Bashml
BashML is a Machine Learning library developed entirely in bash
Install / Use
/learn @cablelabs/BashmlREADME
BashML Library
BashML is a Machine Learning library developed entirely in bash.
The purpose of the library is to run on embedded or restricted Linux devices that lack support for higher-level programming languages and where disk space and memory may be limited or package installation not possible or difficult. The benefits include:
- zero install
- zero config
- single dependency (bash)
- easy to use
- composition friendly (pipes)
- universally applicable to multitude of ML problems
- multi-platform
- light-weight (~800 lines of code, ~19kB)
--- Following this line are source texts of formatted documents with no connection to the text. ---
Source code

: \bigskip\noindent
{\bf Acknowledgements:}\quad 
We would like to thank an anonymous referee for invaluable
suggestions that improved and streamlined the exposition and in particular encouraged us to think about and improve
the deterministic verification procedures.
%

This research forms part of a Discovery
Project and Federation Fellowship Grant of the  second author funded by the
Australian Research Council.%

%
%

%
The solution has been tested on MacOS, Ubuntu Linux, Windows (Git-bash), Android, RaspberryPi, and OpenWrt.
The following models are currently supported.
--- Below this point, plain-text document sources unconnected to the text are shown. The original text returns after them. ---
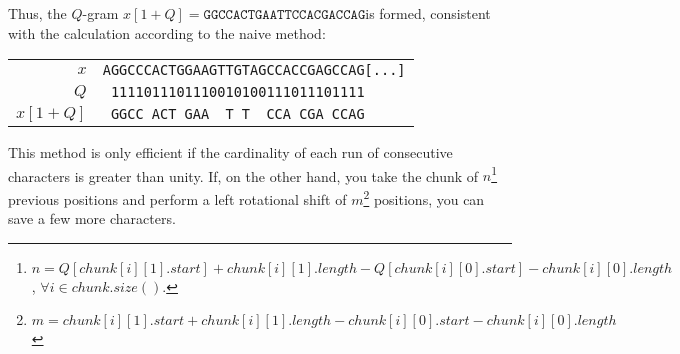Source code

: \begin{example}
	Thus, the $Q$-gram $x[1 + Q] = \texttt{GGCCACTGAATTCCACGACCAG}$is formed, consistent with the calculation according to the naive method:
	\begin{center}
		\begin{tabular}{r || l}
			$x$ & \texttt{AGGCCCACTGGAAGTTGTAGCCACCGAGCCAG[...]} \\
			$Q$ & \texttt{\ 1111011101110010100111011101111} \\
			$x[1 + Q]$ & \texttt{\ GGCC\ ACT\ GAA\ \ T\ T\ \ CCA\ CGA\ CCAG} \\
		\end{tabular}
	\end{center}
\end{example}

This method is only efficient if the cardinality of each run of consecutive characters is greater than unity. If, on the other hand, you take the chunk of $n$\footnote{$n = Q[chunk[i][1].start] + chunk[i][1].length - Q[chunk[i][0].start] - chunk[i][0].length$, $\forall i \in chunk.size()$.} previous positions and perform a left rotational shift of $m$\footnote{$m = chunk[i][1].start + chunk[i][1].length - chunk[i][0].start - chunk[i][0].length$} positions, you can save a few more characters.

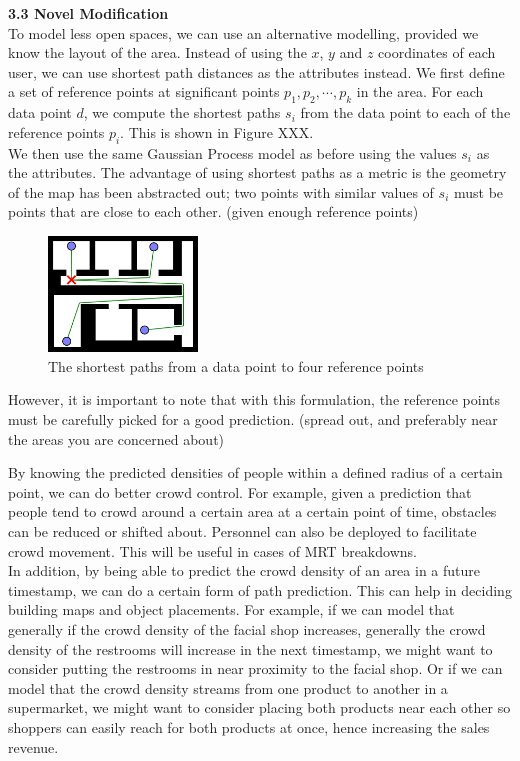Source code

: \documentclass[letterpaper]{article}
\begin{document}
{\bf3.3  Novel Modification} \\

To model less open spaces, we can use an alternative modelling, provided we know the layout of the area. Instead of using the $x$, $y$ and $z$ coordinates of each user, we can use shortest path distances as the attributes instead. We first define a set of reference points at significant points $p_1,p_2,\cdots,p_k$ in the area. For each data point $d$, we compute the shortest paths $s_i$ from the data point to each of the reference points $p_i$. This is shown in Figure XXX. \\

We then use the same Gaussian Process model as before using the values $s_i$ as the attributes. The advantage of using shortest paths as a metric is the geometry of the map has been abstracted out; two points with similar values of $s_i$ must be points that are close to each other. (given enough reference points)\\

\begin{figure}[h!]
  \centering
    \includegraphics[width=150px,natwidth=570,natheight=442]{shortestpaths.png}
  \caption{The shortest paths from a data point to four reference points}
\end{figure}

However, it is important to note that with this formulation, the reference points must be carefully picked for a good prediction. (spread out, and preferably near the areas you are concerned about)

By knowing the predicted densities of people within a defined radius of a certain point, we can do better crowd control. For example, given a prediction that people tend to crowd around a certain area at a certain point of time, obstacles can be reduced or shifted about. Personnel can also be deployed to facilitate crowd movement. This will be useful in cases of MRT breakdowns. \\

In addition, by being able to predict the crowd density of an area in a future timestamp, we can do a certain form of path prediction. This can help in deciding building maps and object placements. For example, if we can model that generally if the crowd density of the facial shop increases, generally the crowd density of the restrooms will increase in the next timestamp, we might want to consider putting the restrooms in near proximity to the facial shop. Or if we can model that the crowd density streams from one product to another in a supermarket, we might want to consider placing both products near each other so shoppers can easily reach for both products at once, hence increasing the sales revenue.  \\
\end{document}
- Multiple Linear Regression (MLR), supervised
- Q-table Reinforement Learning, a.k.a. Q-learning (QL), unsupervised
- Decision Trees (DT), supervised
- Random Forest (RF), supervised
- Logistic Regression (LR), supervised
General Design
BashML is designed to take advatage of pipes and basic input/output handling.
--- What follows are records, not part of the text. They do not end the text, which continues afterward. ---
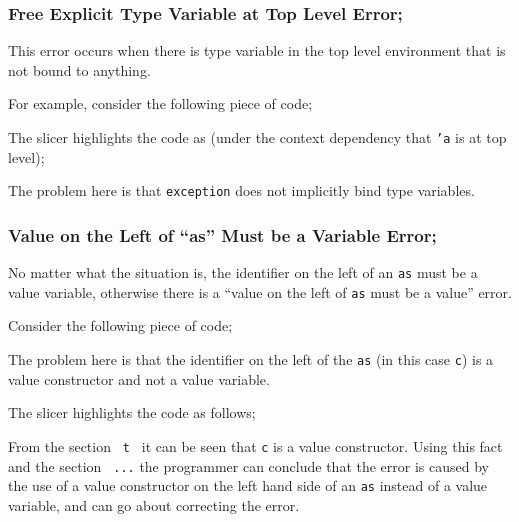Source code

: \documentclass{report}
\begin{document}
\begin{itemize}

\subsubsection{Free Explicit Type Variable at Top Level Error;}

\subitem This error occurs when there is type variable in the top
level environment that is not bound to anything.


For example, consider the following piece of code;


The slicer highlights the code as (under the context dependency that
\texttt{'a} is at top level);


The problem here is that \texttt{exception} does not implicitly
bind type variables.


\vspace{0.5in}


\subsubsection{Value on the Left of ``as'' Must be a Variable Error;}

\subitem No matter what the situation is, the identifier on the left
of an \texttt{as} must be a value variable, otherwise there is
a ``value on the left of \texttt{as} must be a value'' error.

Consider the following piece of code;


The problem here is that the identifier on the left of the
\texttt{as} (in this case \texttt{c}) is a value
constructor and not a value variable.

The slicer highlights the code as follows;


From the section \texttt{ t \boxR{=} }
it can be seen that \texttt{c} is a value constructor. Using this
fact and the section \texttt{  ...} the
programmer can conclude that the error is caused by the use of a value
constructor on the left hand side of an \texttt{as} instead of
a value variable, and can go about correcting the error.


\end{itemize}
\end{document}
Calculations are done with the bc command
as bash only supports integer arithmetic
natively. Simple sed,awk, and tr commands,
combined with cat, echo and printf
comprise the bulk of the code. All these
commands are pre-installed with bash on most
Unix/Linux systems, including MacOS.
Multipe Linear Regression
MLR models are simple yet powerful, in that most supervised feature and output vector ML formulations can be expressed as MLR models. BashML supports training and execution of MLR models using ordinary least squares (OLS) fitting.
Qlearning
Similarly QL is the simplest form or reinforcement learning, yet it is generally applicable to many RL problems.
See: ql
Decision Trees and Random Forest
Desicion Trees also lend themselves to simple training and execution of many classification problems. BashML implements the ID3 algorithm as well as a Random Forest feature bagging algorithm.
Logistic Regression
LR models are popular when the outcomes are probabilities of events. Although similar to MLR the fitting is quite different as it uses gradient descent.
See: lr
Generic Math Functions
To avoid external dependencies some generic math functions have been implemented, including:
- entropy,gain,maxgain used to build decision trees.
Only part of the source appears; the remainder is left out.